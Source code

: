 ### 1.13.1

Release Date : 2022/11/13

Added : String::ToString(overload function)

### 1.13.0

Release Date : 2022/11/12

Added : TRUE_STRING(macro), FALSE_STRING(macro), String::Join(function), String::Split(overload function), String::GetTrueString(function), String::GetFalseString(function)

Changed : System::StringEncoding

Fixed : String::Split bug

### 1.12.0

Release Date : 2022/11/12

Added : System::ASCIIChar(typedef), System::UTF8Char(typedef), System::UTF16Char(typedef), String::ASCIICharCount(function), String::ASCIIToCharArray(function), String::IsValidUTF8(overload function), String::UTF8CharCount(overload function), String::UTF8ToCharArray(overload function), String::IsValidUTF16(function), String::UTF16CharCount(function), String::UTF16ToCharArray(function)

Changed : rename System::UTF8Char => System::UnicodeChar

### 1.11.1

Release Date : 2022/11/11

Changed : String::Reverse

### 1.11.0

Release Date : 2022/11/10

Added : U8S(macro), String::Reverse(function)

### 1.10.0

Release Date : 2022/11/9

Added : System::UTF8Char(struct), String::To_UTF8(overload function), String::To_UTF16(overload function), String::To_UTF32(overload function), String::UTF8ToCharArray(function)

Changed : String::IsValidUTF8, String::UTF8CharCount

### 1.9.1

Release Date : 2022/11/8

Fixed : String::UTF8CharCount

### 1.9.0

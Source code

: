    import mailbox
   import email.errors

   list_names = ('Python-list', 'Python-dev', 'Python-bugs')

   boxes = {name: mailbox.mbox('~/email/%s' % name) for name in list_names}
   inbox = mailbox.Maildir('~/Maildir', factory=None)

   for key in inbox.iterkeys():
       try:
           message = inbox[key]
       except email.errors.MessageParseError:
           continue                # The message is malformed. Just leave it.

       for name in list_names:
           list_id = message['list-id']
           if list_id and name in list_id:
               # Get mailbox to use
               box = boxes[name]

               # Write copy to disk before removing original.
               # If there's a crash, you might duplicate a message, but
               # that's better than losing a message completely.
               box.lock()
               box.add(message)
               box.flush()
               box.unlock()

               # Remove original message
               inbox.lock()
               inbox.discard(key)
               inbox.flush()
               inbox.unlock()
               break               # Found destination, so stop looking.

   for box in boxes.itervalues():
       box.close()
=-=-=
_PROMPT_.
Repeat the entries above exactly, beginning at their first line and ending with the line that contains "Fixed : String::Split bug", with nothing added.

_YOUR SOLUTION_.
Source code

: ### 1.13.1

Release Date : 2022/11/13

Added : String::ToString(overload function)

### 1.13.0

Release Date : 2022/11/12

Added : TRUE_STRING(macro), FALSE_STRING(macro), String::Join(function), String::Split(overload function), String::GetTrueString(function), String::GetFalseString(function)

Changed : System::StringEncoding

Fixed : String::Split bug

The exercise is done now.